A couple of things in my stream this morning about using newly liberated data:
Hadley pointing to Jo Ivens’s piece “Open data: we can’t just rely on developers” for demsoc.org
“I am a policy type who cares about social justice and believes that the voluntary and social enterprise sectors can have a central role in making communities better. Open data is a potentially really important part of this, but not if the only way it can be used it by filtering it through a set of technical experts or developers – that’s too much like what we have today.”
A big hurrah for a “policy type” jumping in and getting involved. More of these, please!
Charlie pointing to Simon Rogers on the Guardian DataBlog about the Data Journalism Workflow
“Before a dataset results in a data journalism story, there’s a whole process of sifting and finessing and generally sorting the data out. The split is roughly 70% tidying up the data, 30% doing the fun stuff of visualising and presenting it. So, how do we get through that 70%?”
The rest of the piece and the flowchart show that it’s not quite this simple… there’s also the tricky matter of finding the story…
And this is where these things come together in my mind. My experience in this field is ancient and comes from a time when things were all much simpler, my child. But I think there’s stuff to learn.

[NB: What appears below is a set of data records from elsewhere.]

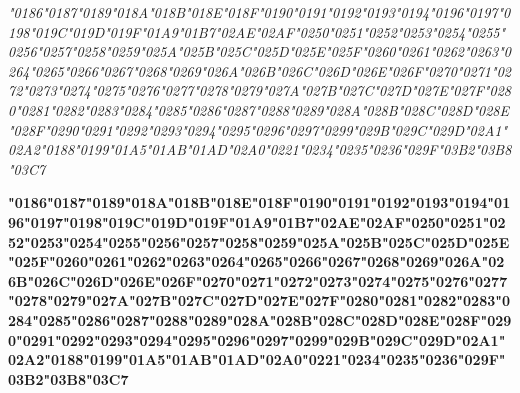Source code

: {\LibertinusSerifPatch\itshape 
	\char"0186\gs \char"0187\gs \char"0189\gs \char"018A\gs \char"018B\gs \char"018E\gs \char"018F\gs \char"0190\gs \char"0191\gs \char"0192\gs \char"0193\gs \char"0194\gs \char"0196\gs \char"0197\gs \char"0198\gs \char"019C\gs \char"019D\gs \char"019F\gs \char"01A9\gs \char"01B7\gs \char"02AE\gs \char"02AF\gs \char"0250\gs \char"0251\gs \char"0252\gs \char"0253\gs \char"0254\gs \char"0255\gs \char"0256\gs \char"0257\gs \char"0258\gs \char"0259\gs \char"025A\gs \char"025B\gs \char"025C\gs \char"025D\gs \char"025E\gs \char"025F\gs \char"0260\gs \char"0261\gs \char"0262\gs \char"0263\gs \char"0264\gs \char"0265\gs \char"0266\gs \char"0267\gs \char"0268\gs \char"0269\gs \char"026A\gs \char"026B\gs \char"026C\gs \char"026D\gs \char"026E\gs \char"026F\gs \char"0270\gs \char"0271\gs \char"0272\gs \char"0273\gs \char"0274\gs \char"0275\gs \char"0276\gs \char"0277\gs \char"0278\gs \char"0279\gs \char"027A\gs \char"027B\gs \char"027C\gs \char"027D\gs \char"027E\gs \char"027F\gs \char"0280\gs \char"0281\gs \char"0282\gs \char"0283\gs \char"0284\gs \char"0285\gs \char"0286\gs \char"0287\gs \char"0288\gs \char"0289\gs \char"028A\gs \char"028B\gs \char"028C\gs \char"028D\gs \char"028E\gs \char"028F\gs \char"0290\gs \char"0291\gs \char"0292\gs \char"0293\gs \char"0294\gs \char"0295\gs \char"0296\gs \char"0297\gs \char"0299\gs \char"029B\gs \char"029C\gs \char"029D\gs \char"02A1\gs \char"02A2\gs \char"0188\gs \char"0199\gs \char"01A5\gs \char"01AB\gs \char"01AD\gs \char"02A0\gs \char"0221\gs \char"0234\gs \char"0235\gs \char"0236\gs \char"029F\gs \char"03B2\gs \char"03B8\gs \char"03C7\gs
}

{\LibertinusSerifPatch\bfseries 
	\char"0186\gs \char"0187\gs \char"0189\gs \char"018A\gs \char"018B\gs \char"018E\gs \char"018F\gs \char"0190\gs \char"0191\gs \char"0192\gs \char"0193\gs \char"0194\gs \char"0196\gs \char"0197\gs \char"0198\gs \char"019C\gs \char"019D\gs \char"019F\gs \char"01A9\gs \char"01B7\gs \char"02AE\gs \char"02AF\gs \char"0250\gs \char"0251\gs \char"0252\gs \char"0253\gs \char"0254\gs \char"0255\gs \char"0256\gs \char"0257\gs \char"0258\gs \char"0259\gs \char"025A\gs \char"025B\gs \char"025C\gs \char"025D\gs \char"025E\gs \char"025F\gs \char"0260\gs \char"0261\gs \char"0262\gs \char"0263\gs \char"0264\gs \char"0265\gs \char"0266\gs \char"0267\gs \char"0268\gs \char"0269\gs \char"026A\gs \char"026B\gs \char"026C\gs \char"026D\gs \char"026E\gs \char"026F\gs \char"0270\gs \char"0271\gs \char"0272\gs \char"0273\gs \char"0274\gs \char"0275\gs \char"0276\gs \char"0277\gs \char"0278\gs \char"0279\gs \char"027A\gs \char"027B\gs \char"027C\gs \char"027D\gs \char"027E\gs \char"027F\gs \char"0280\gs \char"0281\gs \char"0282\gs \char"0283\gs \char"0284\gs \char"0285\gs \char"0286\gs \char"0287\gs \char"0288\gs \char"0289\gs \char"028A\gs \char"028B\gs \char"028C\gs \char"028D\gs \char"028E\gs \char"028F\gs \char"0290\gs \char"0291\gs \char"0292\gs \char"0293\gs \char"0294\gs \char"0295\gs \char"0296\gs \char"0297\gs \char"0299\gs \char"029B\gs \char"029C\gs \char"029D\gs \char"02A1\gs \char"02A2\gs \char"0188\gs \char"0199\gs \char"01A5\gs \char"01AB\gs \char"01AD\gs \char"02A0\gs \char"0221\gs \char"0234\gs \char"0235\gs \char"0236\gs \char"029F\gs \char"03B2\gs \char"03B8\gs \char"03C7\gs
}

A formative experience for me was us sitting down as a tem towards the end of the first year of Joint Reviews to work out what to say in an annual report. We’d got a shedload of evidence, we’d made some sense of statistical returns and we’d collected quantitative and qualitative data as we went althoug, as we were learning as we went, not always consistently. It was a mess, but one with some level of order and a couple of us had enough of an overview to be able to guide others through it.
I prepared for the meeting in the way that “developers” are described in Jo’s piece. I looked for patterns, any patterns, interesting correlations or just consistent messages from the majority of places we’d studied.

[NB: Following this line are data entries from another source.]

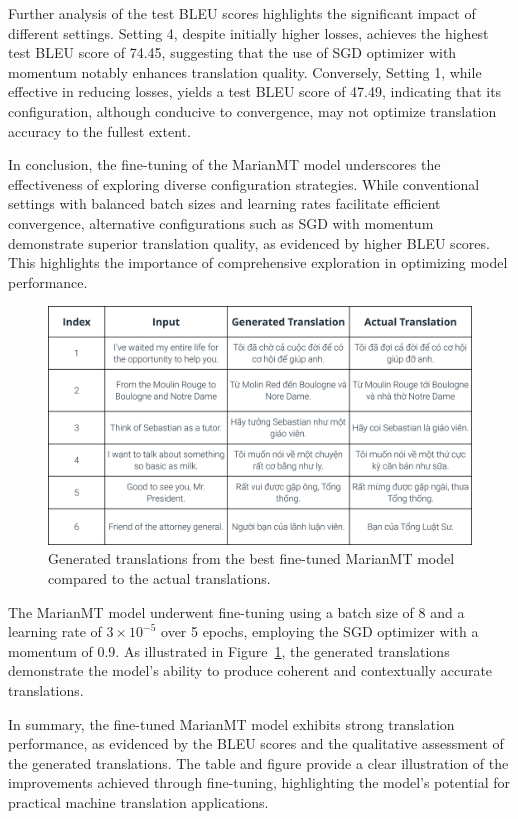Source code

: \documentclass{article}
\begin{document}
Further analysis of the test BLEU scores highlights the significant impact of different settings. Setting 4, despite initially higher losses, achieves the highest test BLEU score of 74.45, suggesting that the use of SGD optimizer with momentum notably enhances translation quality. Conversely, Setting 1, while effective in reducing losses, yields a test BLEU score of 47.49, indicating that its configuration, although conducive to convergence, may not optimize translation accuracy to the fullest extent.

In conclusion, the fine-tuning of the MarianMT model underscores the effectiveness of exploring diverse configuration strategies. While conventional settings with balanced batch sizes and learning rates facilitate efficient convergence, alternative configurations such as SGD with momentum demonstrate superior translation quality, as evidenced by higher BLEU scores. This highlights the importance of comprehensive exploration in optimizing model performance.
\begin{figure}[H]
    \centering
    \includegraphics[width=\textwidth]{figs/MarianMT.png}
    \caption{Generated translations from the best fine-tuned MarianMT model compared to the actual translations.}
    \label{fig:MarianMT_comparison}
\end{figure}

The MarianMT model underwent fine-tuning using a batch size of 8 and a learning rate of  $3 \times 10^{-5}$ over 5 epochs, employing the SGD optimizer with a momentum of 0.9. As illustrated  in Figure~\ref{fig:MarianMT_comparison}, the generated translations demonstrate the model's ability to produce coherent and contextually accurate translations. 

In summary, the fine-tuned MarianMT model exhibits strong translation performance, as evidenced by the BLEU scores and the qualitative assessment of the generated translations. The table and figure provide a clear illustration of the improvements achieved through fine-tuning, highlighting the model's potential for practical machine translation applications.
\end{document}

Andrew Webster came at it from the other end and changed my way of thinking. He posited hypotheses, based on “what we’d expect to be happening if things were well run” and then we tried to see what the data told us about those things – it made for some more uncomfortable findings, but much more interesting, engaging stories and I expect, did much more to shift actual practice than anything we could have found looking from my direction.
It’s that kind of thinking that I don’t immediately see in hackdays or govcamp sessions, something that starts with policy or “what we want to happen”, what stories we want to be able to tell and then calls on supporting evidence rather than the other way round. I hope that I’m wrong, that it’s because I’m not paying close enough attention or that it’s coming soon. I think we need more of it.